CHICAGO (AP) — The Chicago White Sox made their pitch for Bryce Harper and took a big swing at landing Manny Machado.
Though they went 0 for 2 trying to sign the superstar sluggers, the White Sox enter the season still believing they are setting themselves up for success. The big reasons for that are the promising young players on the roster and in the pipeline.
"We got a great group of guys in the farm system, some great arms and some great bats," shortstop Tim Anderson said. "I think we're gonna be just fine."
The White Sox have had six straight losing seasons and their only playoff appearance since the 2005 World Series championship season was in 2008. They went 62-100 in finishing fourth in the AL Central for the fourth year in a row and wound up with their highest loss total since the 1970 team dropped a franchise-record 106 games. They also set a major league record by striking out 1,594 times.
Adding Harper or Machado would have accelerated a rebuilding project entering its third season. But either way, the White Sox are counting on young players such as infielder Yoan Moncada and right-hander Lucas Giolito to take a few steps forward. And if prized outfielder Eloy Jimenez performs as advertised, that will go a long way toward easing the sting of the disappointment in free agency.
"At the end of (last) year I saw a team that was full of good players playing the game the right way, playing clean," newcomer Yonder Alonso said. "I saw a lot of good."
Chicago opens the season at Kansas City on March 28 and its first home game is April 4 against Seattle.

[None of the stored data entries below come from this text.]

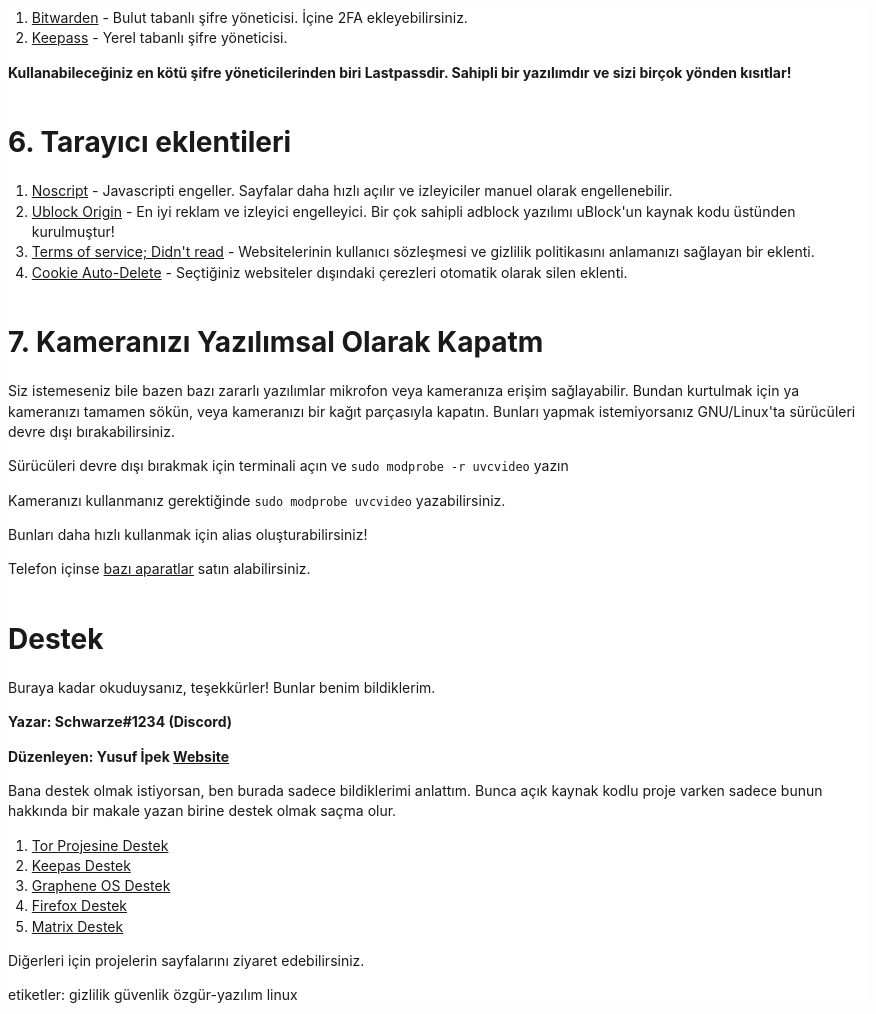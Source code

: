 1. [Bitwarden](https://bitwarden.com/) - Bulut tabanlı şifre yöneticisi. İçine 2FA ekleyebilirsiniz.
2. [Keepass](https://keepass.info/) - Yerel tabanlı şifre yöneticisi.

**Kullanabileceğiniz en kötü şifre yöneticilerinden biri Lastpassdir. Sahipli bir yazılımdır ve sizi birçok yönden kısıtlar!**

# 6. Tarayıcı eklentileri

1. [Noscript](https://noscript.net/) - Javascripti engeller. Sayfalar daha hızlı açılır ve izleyiciler manuel olarak engellenebilir.
2. [Ublock Origin](https://en.wikipedia.org/wiki/UBlock_Origin) - En iyi reklam ve izleyici engelleyici. Bir çok sahipli adblock yazılımı uBlock'un kaynak kodu üstünden kurulmuştur!
3. [Terms of service; Didn't read](https://tosdr.org/) - Websitelerinin kullanıcı sözleşmesi ve gizlilik politikasını anlamanızı sağlayan bir eklenti. 
4. [Cookie Auto-Delete](https://github.com/Cookie-AutoDelete/Cookie-AutoDelete) - Seçtiğiniz websiteler dışındaki çerezleri otomatik olarak silen eklenti.


# 7. Kameranızı Yazılımsal Olarak Kapatm

Siz istemeseniz bile bazen bazı zararlı yazılımlar mikrofon veya kameranıza erişim sağlayabilir. Bundan kurtulmak için ya kameranızı tamamen sökün, veya kameranızı bir kağıt parçasıyla kapatın. Bunları yapmak istemiyorsanız GNU/Linux'ta sürücüleri devre dışı bırakabilirsiniz. 

Sürücüleri devre dışı bırakmak için terminali açın ve `sudo modprobe -r uvcvideo` yazın

Kameranızı kullanmanız gerektiğinde `sudo modprobe uvcvideo` yazabilirsiniz.

Bunları daha hızlı kullanmak için alias oluşturabilirsiniz!

Telefon içinse [bazı aparatlar](https://www.gittigidiyor.com/dizst-bilgisayar-laptop-aksesuar/laptop-etiketi-sticker?k=Laptop%20Cep%20Telefonu%20Notebook%20PC%20Bilgisayar%20TV%20Kamera%20Webcam%20Cover%20Sticker%20Kapat%C4%B1c%C4%B1%20Koruyucu&qm=1) satın alabilirsiniz.



# Destek

Buraya kadar okuduysanız, teşekkürler! Bunlar benim bildiklerim. 

**Yazar: Schwarze#1234 (Discord)**

**Düzenleyen: Yusuf İpek [Website](https://yusufipek.me)**

Bana destek olmak istiyorsan, ben burada sadece bildiklerimi anlattım. Bunca açık kaynak kodlu proje varken sadece bunun hakkında bir makale yazan birine destek olmak saçma olur.

1. [Tor Projesine Destek](https://donate.torproject.org/)
2. [Keepas Destek](https://keepass.info/donate.html)
3. [Graphene OS Destek](https://grapheneos.org/donate)
4. [Firefox Destek](https://donate.mozilla.org/en-US/?presets=50,30,20,10&amount=30&utm_source=mozilla.org&utm_medium=referral&utm_content=company&currency=usd&utm_campaign=footer)
5. [Matrix Destek](https://matrix.org/)

Diğerleri için projelerin  sayfalarını ziyaret edebilirsiniz.

etiketler: gizlilik güvenlik özgür-yazılım linux
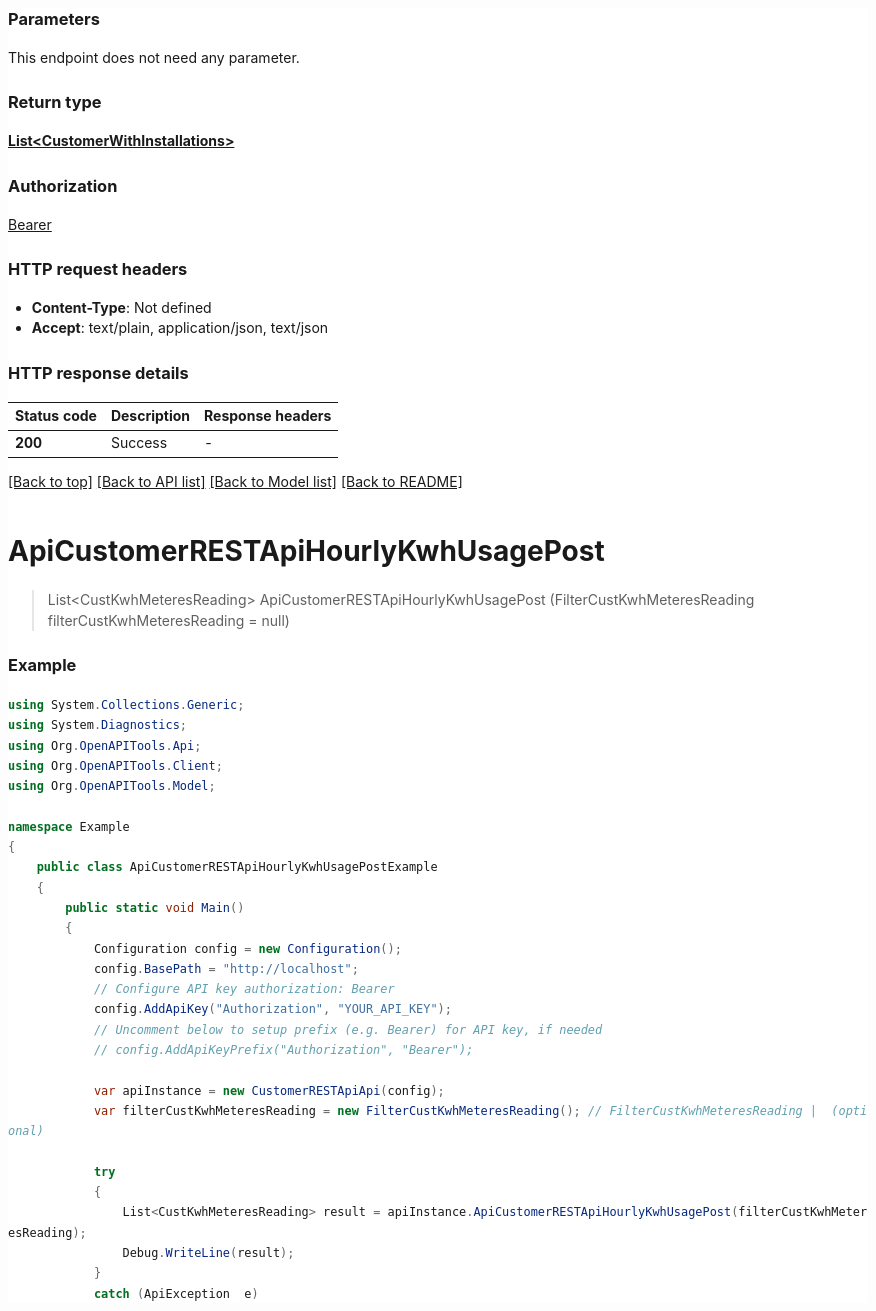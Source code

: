 ### Parameters
This endpoint does not need any parameter.
### Return type

[**List&lt;CustomerWithInstallations&gt;**](CustomerWithInstallations.md)

### Authorization

[Bearer](../README.md#Bearer)

### HTTP request headers

 - **Content-Type**: Not defined
 - **Accept**: text/plain, application/json, text/json


### HTTP response details
| Status code | Description | Response headers |
|-------------|-------------|------------------|
| **200** | Success |  -  |

[[Back to top]](#) [[Back to API list]](../README.md#documentation-for-api-endpoints) [[Back to Model list]](../README.md#documentation-for-models) [[Back to README]](../README.md)

<a id="apicustomerrestapihourlykwhusagepost"></a>
# **ApiCustomerRESTApiHourlyKwhUsagePost**
> List&lt;CustKwhMeteresReading&gt; ApiCustomerRESTApiHourlyKwhUsagePost (FilterCustKwhMeteresReading filterCustKwhMeteresReading = null)



### Example
```csharp
using System.Collections.Generic;
using System.Diagnostics;
using Org.OpenAPITools.Api;
using Org.OpenAPITools.Client;
using Org.OpenAPITools.Model;

namespace Example
{
    public class ApiCustomerRESTApiHourlyKwhUsagePostExample
    {
        public static void Main()
        {
            Configuration config = new Configuration();
            config.BasePath = "http://localhost";
            // Configure API key authorization: Bearer
            config.AddApiKey("Authorization", "YOUR_API_KEY");
            // Uncomment below to setup prefix (e.g. Bearer) for API key, if needed
            // config.AddApiKeyPrefix("Authorization", "Bearer");

            var apiInstance = new CustomerRESTApiApi(config);
            var filterCustKwhMeteresReading = new FilterCustKwhMeteresReading(); // FilterCustKwhMeteresReading |  (optional) 

            try
            {
                List<CustKwhMeteresReading> result = apiInstance.ApiCustomerRESTApiHourlyKwhUsagePost(filterCustKwhMeteresReading);
                Debug.WriteLine(result);
            }
            catch (ApiException  e)
```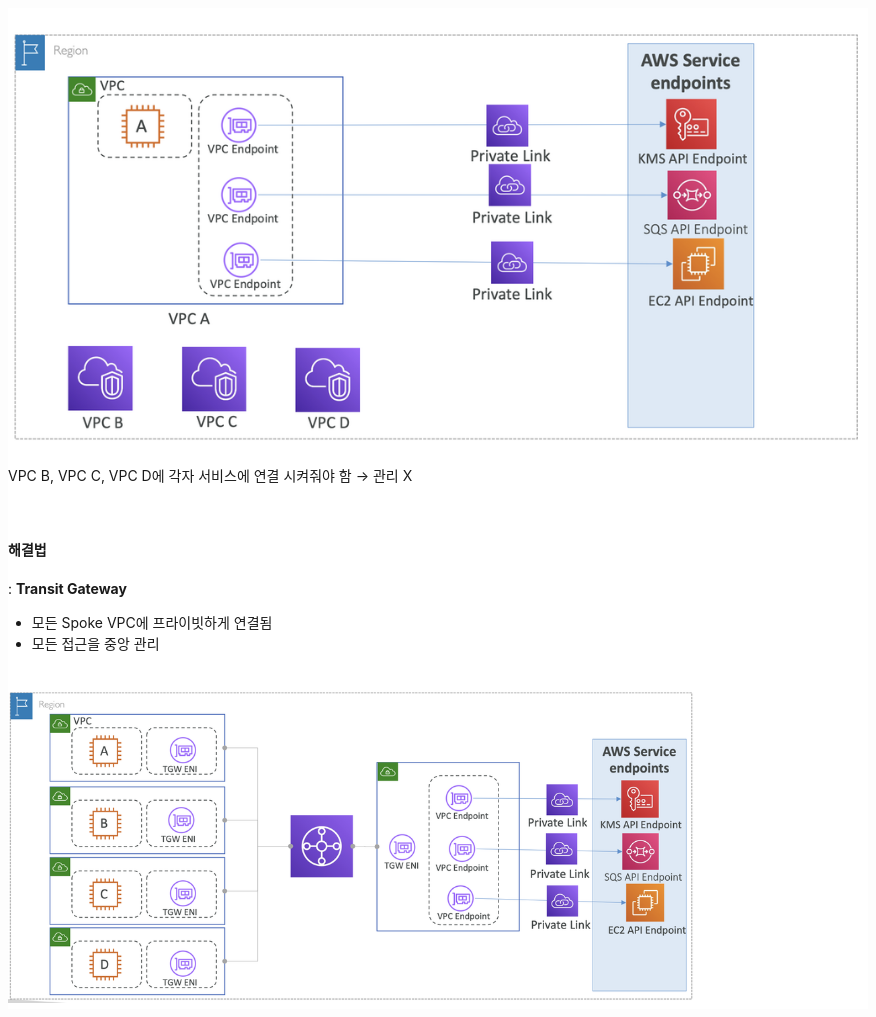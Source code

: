 <br><img src="./img/tgw_architecture_centralized_vpc_interface_endpoints_img2.png" width="100%" /><br>

VPC B, VPC C, VPC D에 각자 서비스에 연결 시켜줘야 함 → 관리 X

<br />

#### 해결법

\: **Transit Gateway**

- 모든 Spoke VPC에 프라이빗하게 연결됨
- 모든 접근을 중앙 관리

<br><img src="./img/tgw_architecture_centralized_vpc_interface_endpoints_img3.png" width="80%" /><br>
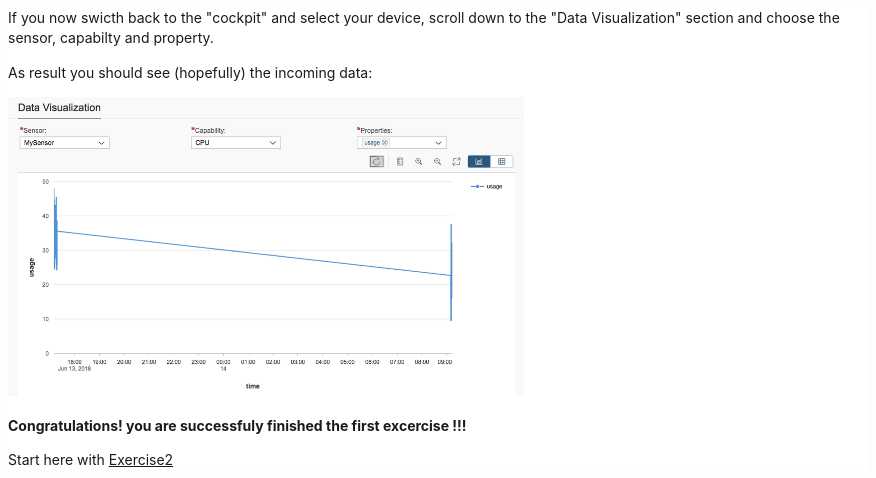 If you now swicth back to the "cockpit" and select your device, scroll down to the "Data Visualization" section and choose the sensor, capabilty and property.

As result you should see (hopefully) the incoming data:

<img src="./img/data.PNG" alt="data visualization" width="60%">

**Congratulations! you are successfuly finished the first excercise !!!**

Start here with [Exercise2](../exercise2/README.md)
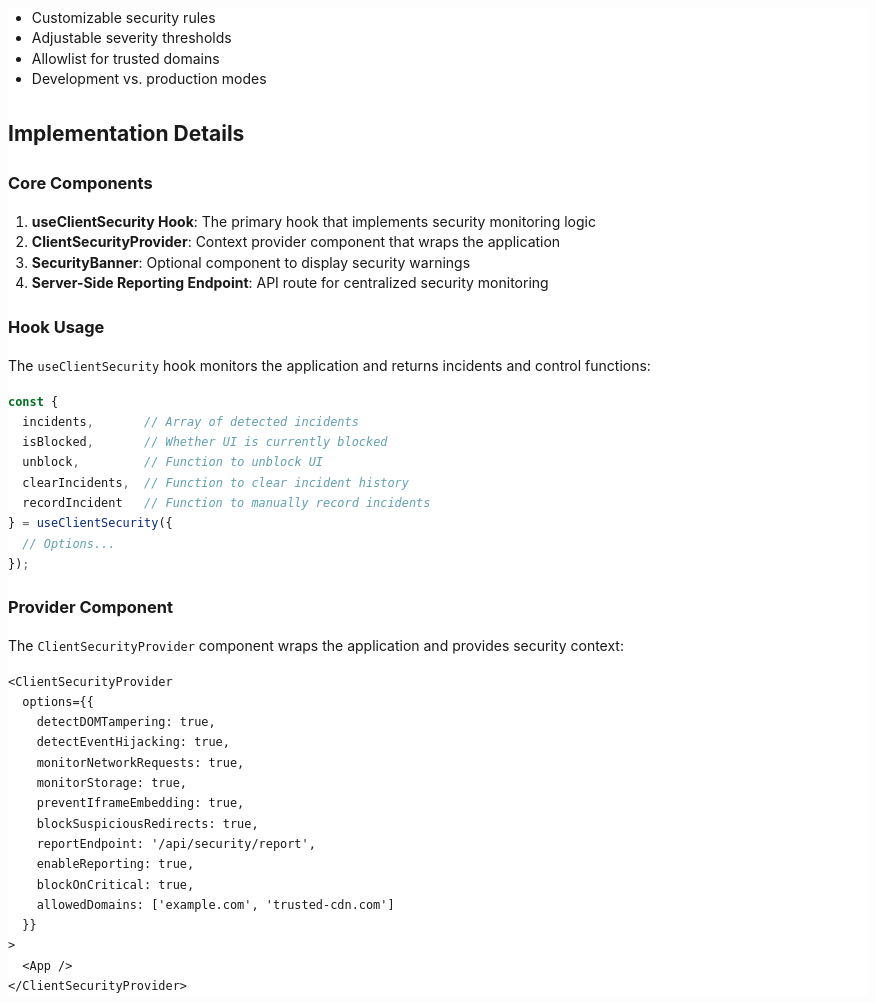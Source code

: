 - Customizable security rules
- Adjustable severity thresholds
- Allowlist for trusted domains
- Development vs. production modes

## Implementation Details

### Core Components

1. **useClientSecurity Hook**: The primary hook that implements security monitoring logic
2. **ClientSecurityProvider**: Context provider component that wraps the application
3. **SecurityBanner**: Optional component to display security warnings
4. **Server-Side Reporting Endpoint**: API route for centralized security monitoring

### Hook Usage

The `useClientSecurity` hook monitors the application and returns incidents and control functions:

```typescript
const { 
  incidents,       // Array of detected incidents
  isBlocked,       // Whether UI is currently blocked
  unblock,         // Function to unblock UI
  clearIncidents,  // Function to clear incident history
  recordIncident   // Function to manually record incidents
} = useClientSecurity({
  // Options...
});
```

### Provider Component

The `ClientSecurityProvider` component wraps the application and provides security context:

```tsx
<ClientSecurityProvider 
  options={{
    detectDOMTampering: true,
    detectEventHijacking: true,
    monitorNetworkRequests: true,
    monitorStorage: true,
    preventIframeEmbedding: true,
    blockSuspiciousRedirects: true,
    reportEndpoint: '/api/security/report',
    enableReporting: true,
    blockOnCritical: true,
    allowedDomains: ['example.com', 'trusted-cdn.com']
  }}
>
  <App />
</ClientSecurityProvider>
```
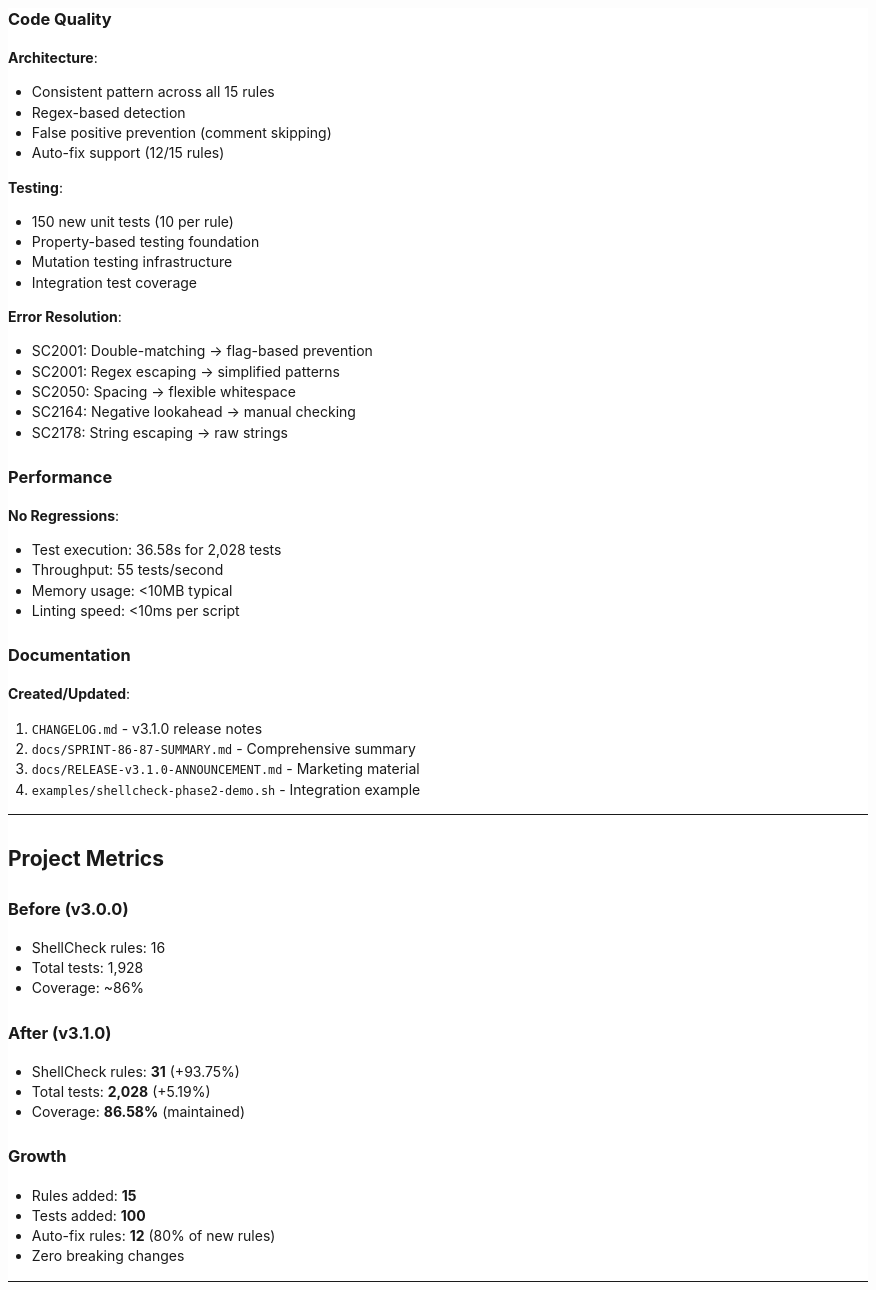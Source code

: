 ### Code Quality

**Architecture**:
- Consistent pattern across all 15 rules
- Regex-based detection
- False positive prevention (comment skipping)
- Auto-fix support (12/15 rules)

**Testing**:
- 150 new unit tests (10 per rule)
- Property-based testing foundation
- Mutation testing infrastructure
- Integration test coverage

**Error Resolution**:
- SC2001: Double-matching → flag-based prevention
- SC2001: Regex escaping → simplified patterns
- SC2050: Spacing → flexible whitespace
- SC2164: Negative lookahead → manual checking
- SC2178: String escaping → raw strings

### Performance

**No Regressions**:
- Test execution: 36.58s for 2,028 tests
- Throughput: 55 tests/second
- Memory usage: <10MB typical
- Linting speed: <10ms per script

### Documentation

**Created/Updated**:
1. `CHANGELOG.md` - v3.1.0 release notes
2. `docs/SPRINT-86-87-SUMMARY.md` - Comprehensive summary
3. `docs/RELEASE-v3.1.0-ANNOUNCEMENT.md` - Marketing material
4. `examples/shellcheck-phase2-demo.sh` - Integration example

---

## Project Metrics

### Before (v3.0.0)
- ShellCheck rules: 16
- Total tests: 1,928
- Coverage: ~86%

### After (v3.1.0)
- ShellCheck rules: **31** (+93.75%)
- Total tests: **2,028** (+5.19%)
- Coverage: **86.58%** (maintained)

### Growth
- Rules added: **15**
- Tests added: **100**
- Auto-fix rules: **12** (80% of new rules)
- Zero breaking changes

---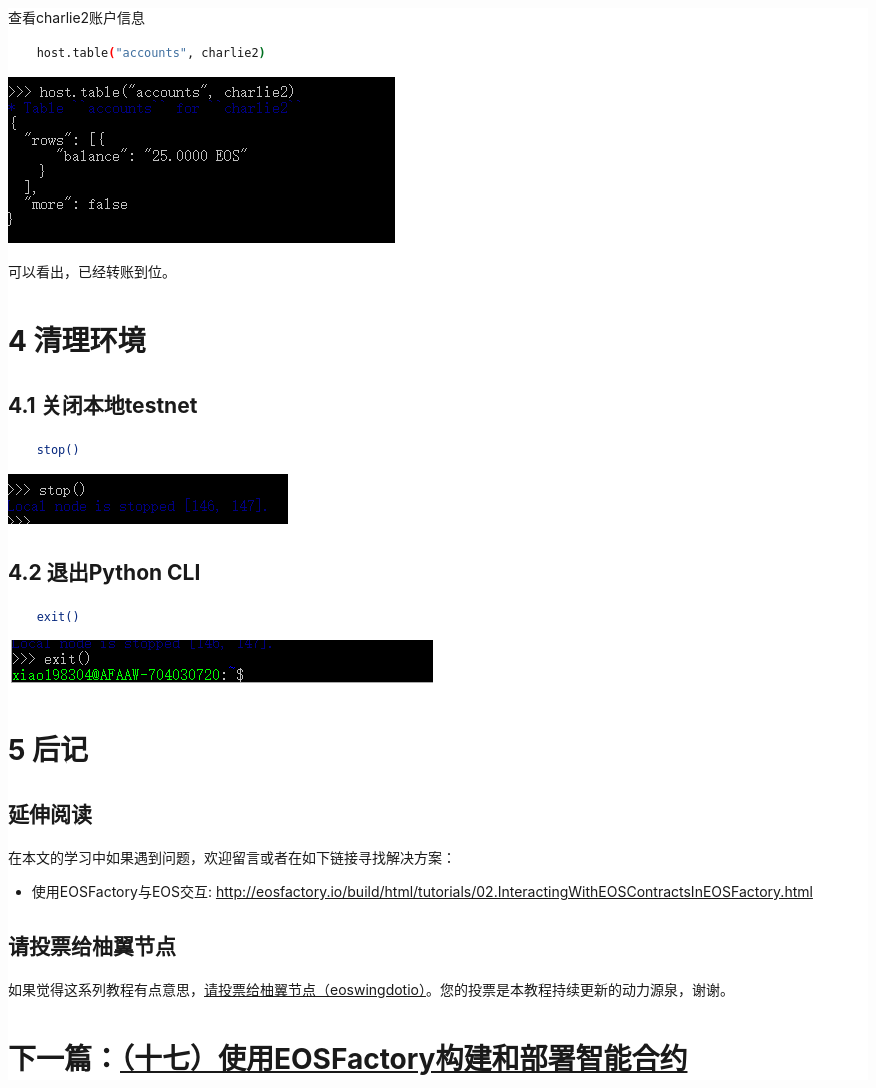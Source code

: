 查看charlie2账户信息

```Bash
	host.table("accounts", charlie2)
```

![账户信息](/images/eost16-23.png "账户信息")

可以看出，已经转账到位。

# 4 清理环境

## 4.1 关闭本地testnet

```Bash
	stop()
```
	
![关闭本地](/images/eost16-24.png "关闭本地")

## 4.2 退出Python CLI

```Bash
	exit()
```

![退出Python](/images/eost16-25.png "退出Python")

# 5 后记
## 延伸阅读
在本文的学习中如果遇到问题，欢迎留言或者在如下链接寻找解决方案：

- 使用EOSFactory与EOS交互: http://eosfactory.io/build/html/tutorials/02.InteractingWithEOSContractsInEOSFactory.html

## 请投票给柚翼节点
如果觉得这系列教程有点意思，<a href="https://www.myeoskit.com/tools/vote/?voteTo=eoswingdotio" >请投票给柚翼节点（eoswingdotio）</a>。您的投票是本教程持续更新的动力源泉，谢谢。

# 下一篇：<a href="https://github.com/eoswing/eos-tutorial/blob/master/eos-tutorial-17.md" target="_blank">（十七）使用EOSFactory构建和部署智能合约</a>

While Machado won't be calling the South Side home, Chicago acquired his brother-in-law Alonso in a trade from Cleveland and signed his good friend Jon Jay. Both players figure to bring some stability to the lineup as well as leadership to the clubhouse. Jay is a.285 career hitter in nine seasons. Alonso, who is expected to share time at first base and designated hitter with Jose Abreu, has a .265 average, 90 homers and 389 RBIs in nine seasons. The White Sox also added right-hander Ivan Nova to their rotation and righties Kelvin Herrera and Alex Colome to their bullpen.
ROOKIES TO WATCH
The door at least might be open for Jimenez to start the season in the majors. A person familiar with the situation said Wednesday the White Sox are nearing a $43 million, six-year contract with their highly regarded prospect. The contract would include team options for 2025 and 2026 that if exercised would make the agreement worth $77.5 million over eight years. Jimenez was optioned to Triple-A Charlotte on March 13. Without the deal, the White Sox would have to keep him in the minors for the first 20 days in order to push back his free agent eligibility by one year until after the 2025 season. Jimenez was a key part of the trade that sent pitcher Jose Quintana to the crosstown Cubs during the 2017 season. And he tore it up at Double-A and Triple-A last season, combining for a .337 average, 22 homers and 75 RBIs.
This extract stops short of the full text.